“Then what’re we sittin’ here arguin’ about, anyway? If it’s settled, it’s settled, ain’t it?”
“Yes, I think it’s settled!”
Again Tankred laughed.
“But take it from me, my friend, you’ll sure see some rough goin’ this next few days!”
XIII
As Tankred had intimated, Blake’s journey southward from Panama was anything but comfortable traveling. The vessel was verminous, the food was bad, and the heat was oppressive. It was a heat that took the life out of the saturated body, a thick and burdening heat that hung like a heavy gray blanket on a gray sea which no rainfall seemed able to cool.
But Blake uttered no complaint.

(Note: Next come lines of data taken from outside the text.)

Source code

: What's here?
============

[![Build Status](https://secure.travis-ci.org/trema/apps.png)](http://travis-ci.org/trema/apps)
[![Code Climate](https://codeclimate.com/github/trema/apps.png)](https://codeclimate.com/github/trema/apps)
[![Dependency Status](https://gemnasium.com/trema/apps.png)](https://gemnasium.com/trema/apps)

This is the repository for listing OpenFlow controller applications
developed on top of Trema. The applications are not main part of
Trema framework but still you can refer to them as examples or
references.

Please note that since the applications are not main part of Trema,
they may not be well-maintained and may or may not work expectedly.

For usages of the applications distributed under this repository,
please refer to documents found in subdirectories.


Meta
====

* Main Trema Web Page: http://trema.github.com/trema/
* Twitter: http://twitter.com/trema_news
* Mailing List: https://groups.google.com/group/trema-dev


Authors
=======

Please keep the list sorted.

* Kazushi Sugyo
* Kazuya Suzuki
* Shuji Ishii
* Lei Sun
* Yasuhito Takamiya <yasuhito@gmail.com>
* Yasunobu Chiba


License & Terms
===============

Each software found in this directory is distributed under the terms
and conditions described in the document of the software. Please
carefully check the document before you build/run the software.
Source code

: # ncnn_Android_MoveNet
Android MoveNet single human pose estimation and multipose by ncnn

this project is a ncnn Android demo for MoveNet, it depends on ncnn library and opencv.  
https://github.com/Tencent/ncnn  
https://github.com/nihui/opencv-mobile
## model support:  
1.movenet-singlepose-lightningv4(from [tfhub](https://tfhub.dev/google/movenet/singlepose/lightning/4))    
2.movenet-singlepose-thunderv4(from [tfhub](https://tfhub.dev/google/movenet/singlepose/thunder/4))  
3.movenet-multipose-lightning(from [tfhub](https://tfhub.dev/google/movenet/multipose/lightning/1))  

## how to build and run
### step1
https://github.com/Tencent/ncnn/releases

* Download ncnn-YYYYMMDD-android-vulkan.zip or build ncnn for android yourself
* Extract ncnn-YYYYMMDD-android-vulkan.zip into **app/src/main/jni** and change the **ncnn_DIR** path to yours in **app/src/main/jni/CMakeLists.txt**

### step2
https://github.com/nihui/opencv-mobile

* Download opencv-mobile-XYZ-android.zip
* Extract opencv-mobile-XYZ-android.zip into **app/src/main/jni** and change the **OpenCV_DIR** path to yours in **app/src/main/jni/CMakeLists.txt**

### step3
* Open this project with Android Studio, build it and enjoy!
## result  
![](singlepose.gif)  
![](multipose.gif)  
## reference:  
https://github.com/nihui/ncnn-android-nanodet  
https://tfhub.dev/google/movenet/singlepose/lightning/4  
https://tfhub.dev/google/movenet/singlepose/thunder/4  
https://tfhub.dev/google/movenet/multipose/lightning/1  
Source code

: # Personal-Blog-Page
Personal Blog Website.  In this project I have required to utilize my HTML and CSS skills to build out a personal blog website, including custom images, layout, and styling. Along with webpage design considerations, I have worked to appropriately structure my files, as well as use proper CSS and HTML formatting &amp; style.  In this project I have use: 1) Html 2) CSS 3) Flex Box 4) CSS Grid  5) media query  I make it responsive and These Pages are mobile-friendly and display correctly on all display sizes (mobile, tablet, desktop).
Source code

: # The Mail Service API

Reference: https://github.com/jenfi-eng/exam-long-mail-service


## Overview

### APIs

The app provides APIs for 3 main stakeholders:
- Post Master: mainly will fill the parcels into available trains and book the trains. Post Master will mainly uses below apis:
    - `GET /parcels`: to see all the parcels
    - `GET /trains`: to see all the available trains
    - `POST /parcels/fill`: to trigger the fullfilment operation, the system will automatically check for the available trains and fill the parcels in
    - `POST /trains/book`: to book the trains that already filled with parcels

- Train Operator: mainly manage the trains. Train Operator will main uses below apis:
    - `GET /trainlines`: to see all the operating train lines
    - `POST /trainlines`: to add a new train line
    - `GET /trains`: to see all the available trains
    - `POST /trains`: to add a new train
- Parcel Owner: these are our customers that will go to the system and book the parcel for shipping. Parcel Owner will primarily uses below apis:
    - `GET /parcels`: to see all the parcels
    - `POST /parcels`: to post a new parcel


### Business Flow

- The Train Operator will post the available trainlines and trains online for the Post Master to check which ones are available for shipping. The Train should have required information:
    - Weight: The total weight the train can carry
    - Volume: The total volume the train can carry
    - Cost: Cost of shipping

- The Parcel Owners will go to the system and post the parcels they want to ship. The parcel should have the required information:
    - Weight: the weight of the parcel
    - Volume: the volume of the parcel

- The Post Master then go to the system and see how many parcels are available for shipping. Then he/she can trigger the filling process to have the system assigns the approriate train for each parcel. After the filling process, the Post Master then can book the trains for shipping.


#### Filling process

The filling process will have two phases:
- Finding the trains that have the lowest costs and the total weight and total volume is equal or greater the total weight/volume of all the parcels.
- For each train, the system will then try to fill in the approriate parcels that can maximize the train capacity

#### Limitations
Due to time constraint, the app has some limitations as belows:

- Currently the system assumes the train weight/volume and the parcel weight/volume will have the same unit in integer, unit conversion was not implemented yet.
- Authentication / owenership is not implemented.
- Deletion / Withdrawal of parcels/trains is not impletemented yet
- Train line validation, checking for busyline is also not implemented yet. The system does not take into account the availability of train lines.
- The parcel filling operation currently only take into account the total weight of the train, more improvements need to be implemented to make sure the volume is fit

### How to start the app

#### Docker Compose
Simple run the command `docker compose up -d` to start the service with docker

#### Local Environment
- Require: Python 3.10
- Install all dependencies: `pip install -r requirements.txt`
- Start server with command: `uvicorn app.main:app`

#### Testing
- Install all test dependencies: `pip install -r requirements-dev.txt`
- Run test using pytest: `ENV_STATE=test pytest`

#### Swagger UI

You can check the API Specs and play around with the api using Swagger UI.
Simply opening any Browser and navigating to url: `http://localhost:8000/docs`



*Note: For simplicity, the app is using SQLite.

By day he smoked under a sodden awning, rained on by funnel cinders. By night he stood at the rail. He stood there, by the hour together, watching with wistful and haggard eyes the Alpha of Argo and the slowly rising Southern Cross. Whatever his thoughts, as he watched those lonely Southern skies, he kept them to himself.
It was the night after they had swung about and were steaming up the Gulf of Guayaquil under a clear sky that Tankred stepped down to Blake’s sultry little cabin and wakened him from a sound sleep.
“It’s time you were gettin’ your clothes on,” he announced.
“Getting my clothes on?” queried Blake through the darkness.